So there I am Tuesday afternoon in the Crowne Plaza Hotel lobby, all set up with teammates David and Maria Deaves, but stiffed by Barbara Sadkin, whom I thought all along would be my partner for the opening round of knock-out team play (See Blog 863).
Fortunately, however, there is a bridge angel, one Janice Upenieks, who is partnership chairman for this affair. Within minutes, she hooked me up with Kevin from Kingston, Ont., full name Kevin Loughlin, with a bit of a brogue from being born in Dublin, Ireland. Kevin is unhappy that I don’t play two-over-one (about which David Deaves disagrees, saying it’s only for experts).
At any rate, there are three flights of knock-out brackets and, averaging slightly fewer than 2,000 master points, we’re in the middle bracket. My hopes go up when we start out in my favorite configuration for team games – the round robin. Three teams, two winners. That 50-50 chance of progressing to the next round becomes 2-to-1 in favor.
But our robin did not get the worm. In the opening set of 12 hands, we trailed one of our opponents by 25 International Match Points and the other one by just three. Needless to say, we did not make up the big deficit in the second set of 12 boards. And we stayed even with the other team until the last hand, that last one bad hand. Both of them moved on to the evening session and both got beaten.
Kevin was amenable to playing the evening charity pairs game, a 17-table event, but we got off to a terrible start, beginning with an absolute bottom board on the losing end of a 3 No Trump contract. After three rounds, we were at 21.97% and my bidding was under frequent criticism.
Nevertheless, the mood was much looser (we bantered considerably with the East-West pair following us, lovely Torontonians Anita Greenberg and Joanne Heller). In the fifth round we scored an absolute top board on a 3 No Trump contract (lot of those this night) and eventually it seemed like we were pulling up at least one of our socks. We finished at 49.45%, sixth in the B strat, earning 0.38 of a red point. A crumb, but at least we weren’t empty-handed.
Although pairs games aren’t necessarily treasure troves of points, the winning pair – Jill Wooldridge (mother of wunderkind Joel) and Clyde Paul – raked in 7.88 red points with 63.22%. They were North-South and maintained their percentage against us when we let Jill make a 4 Heart contract that should have gone down two, according to the hand record sheet, and which made 3 Hearts at most tables.

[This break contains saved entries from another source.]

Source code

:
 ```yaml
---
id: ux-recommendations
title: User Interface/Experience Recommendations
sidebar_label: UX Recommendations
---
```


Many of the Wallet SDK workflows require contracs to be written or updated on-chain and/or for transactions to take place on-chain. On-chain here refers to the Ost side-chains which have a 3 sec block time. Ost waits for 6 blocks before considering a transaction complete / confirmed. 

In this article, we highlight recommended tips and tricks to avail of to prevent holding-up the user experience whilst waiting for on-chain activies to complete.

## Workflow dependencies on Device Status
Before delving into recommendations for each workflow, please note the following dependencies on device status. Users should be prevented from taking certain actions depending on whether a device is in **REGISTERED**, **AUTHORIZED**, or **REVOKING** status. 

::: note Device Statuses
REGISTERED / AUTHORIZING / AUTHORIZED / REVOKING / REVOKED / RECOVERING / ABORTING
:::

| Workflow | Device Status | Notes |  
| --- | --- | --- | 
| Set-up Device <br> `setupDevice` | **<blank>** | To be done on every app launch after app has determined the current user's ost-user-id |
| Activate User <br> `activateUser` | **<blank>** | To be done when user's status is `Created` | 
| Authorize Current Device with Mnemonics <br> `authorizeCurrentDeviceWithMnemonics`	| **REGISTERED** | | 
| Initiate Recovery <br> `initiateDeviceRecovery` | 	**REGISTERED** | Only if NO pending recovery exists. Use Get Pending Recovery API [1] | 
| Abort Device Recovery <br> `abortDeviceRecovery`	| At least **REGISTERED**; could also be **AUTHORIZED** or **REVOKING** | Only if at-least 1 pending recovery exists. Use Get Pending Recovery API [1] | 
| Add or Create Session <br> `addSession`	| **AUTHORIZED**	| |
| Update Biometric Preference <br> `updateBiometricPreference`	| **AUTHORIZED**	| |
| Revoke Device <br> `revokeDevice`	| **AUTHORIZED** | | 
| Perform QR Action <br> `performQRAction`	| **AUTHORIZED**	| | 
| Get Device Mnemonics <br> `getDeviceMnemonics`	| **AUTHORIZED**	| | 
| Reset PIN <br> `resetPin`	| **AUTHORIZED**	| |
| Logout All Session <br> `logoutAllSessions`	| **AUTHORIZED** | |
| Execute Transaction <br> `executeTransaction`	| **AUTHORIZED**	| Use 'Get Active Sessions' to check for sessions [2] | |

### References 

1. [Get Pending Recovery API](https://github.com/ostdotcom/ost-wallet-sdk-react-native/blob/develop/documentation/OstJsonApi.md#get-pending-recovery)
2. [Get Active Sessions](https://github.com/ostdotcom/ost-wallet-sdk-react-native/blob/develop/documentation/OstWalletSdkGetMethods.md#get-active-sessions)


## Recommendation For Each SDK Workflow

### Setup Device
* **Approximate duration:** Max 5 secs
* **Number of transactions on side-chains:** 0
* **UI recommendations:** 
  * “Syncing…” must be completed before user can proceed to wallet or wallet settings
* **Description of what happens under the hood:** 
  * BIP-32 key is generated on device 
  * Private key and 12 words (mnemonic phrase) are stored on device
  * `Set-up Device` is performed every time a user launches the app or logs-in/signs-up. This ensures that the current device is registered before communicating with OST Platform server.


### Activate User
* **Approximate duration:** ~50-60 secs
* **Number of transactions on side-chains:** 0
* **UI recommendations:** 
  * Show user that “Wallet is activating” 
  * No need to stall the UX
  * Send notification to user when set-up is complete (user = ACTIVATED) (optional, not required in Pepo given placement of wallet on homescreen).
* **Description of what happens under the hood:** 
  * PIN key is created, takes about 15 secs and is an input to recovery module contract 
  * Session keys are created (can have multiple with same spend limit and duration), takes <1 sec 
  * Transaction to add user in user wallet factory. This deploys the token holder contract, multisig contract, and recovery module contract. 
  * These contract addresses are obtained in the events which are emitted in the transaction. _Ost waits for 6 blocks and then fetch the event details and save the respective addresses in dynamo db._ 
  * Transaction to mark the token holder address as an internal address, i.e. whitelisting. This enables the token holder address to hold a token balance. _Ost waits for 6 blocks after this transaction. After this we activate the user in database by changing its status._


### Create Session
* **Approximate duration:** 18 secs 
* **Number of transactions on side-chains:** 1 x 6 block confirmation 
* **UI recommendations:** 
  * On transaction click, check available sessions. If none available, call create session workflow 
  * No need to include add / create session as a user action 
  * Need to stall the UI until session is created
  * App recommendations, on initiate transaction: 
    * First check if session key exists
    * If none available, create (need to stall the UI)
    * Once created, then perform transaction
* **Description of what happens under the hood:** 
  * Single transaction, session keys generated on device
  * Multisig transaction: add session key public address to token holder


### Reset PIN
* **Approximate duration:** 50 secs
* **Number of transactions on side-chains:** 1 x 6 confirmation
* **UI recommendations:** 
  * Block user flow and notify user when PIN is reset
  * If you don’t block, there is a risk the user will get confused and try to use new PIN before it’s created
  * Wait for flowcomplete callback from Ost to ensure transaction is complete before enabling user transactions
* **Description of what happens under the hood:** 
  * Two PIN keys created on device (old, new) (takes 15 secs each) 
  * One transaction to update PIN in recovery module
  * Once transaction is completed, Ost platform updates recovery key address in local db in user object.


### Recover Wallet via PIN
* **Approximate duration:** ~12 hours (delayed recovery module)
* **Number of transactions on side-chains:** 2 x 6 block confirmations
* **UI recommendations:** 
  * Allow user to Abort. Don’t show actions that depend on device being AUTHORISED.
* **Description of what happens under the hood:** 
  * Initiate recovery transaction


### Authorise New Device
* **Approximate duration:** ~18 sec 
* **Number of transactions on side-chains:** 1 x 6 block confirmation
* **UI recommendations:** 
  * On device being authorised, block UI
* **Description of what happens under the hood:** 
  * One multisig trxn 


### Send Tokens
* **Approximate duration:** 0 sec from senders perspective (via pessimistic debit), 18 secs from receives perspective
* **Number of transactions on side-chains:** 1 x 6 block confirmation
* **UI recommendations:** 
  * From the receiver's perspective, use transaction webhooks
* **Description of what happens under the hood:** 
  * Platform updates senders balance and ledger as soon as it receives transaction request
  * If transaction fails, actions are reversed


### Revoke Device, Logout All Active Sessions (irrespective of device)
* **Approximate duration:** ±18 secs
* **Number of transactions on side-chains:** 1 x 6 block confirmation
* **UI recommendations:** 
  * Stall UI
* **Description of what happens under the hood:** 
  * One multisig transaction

My fault there and it was crucial. I needed to overtake a cheap Diamond trick so I could return a Club to my partner and nail Jill’s King. Plus 50 would have given us 10 match points instead of the single one we wound up getting. Those extra nine match points would have moved us up a notch, a fraction ahead of the fifth-place East-West pair in B – David and Maria Deaves. And it would have knocked Jill and Clyde down to fifth place North-South.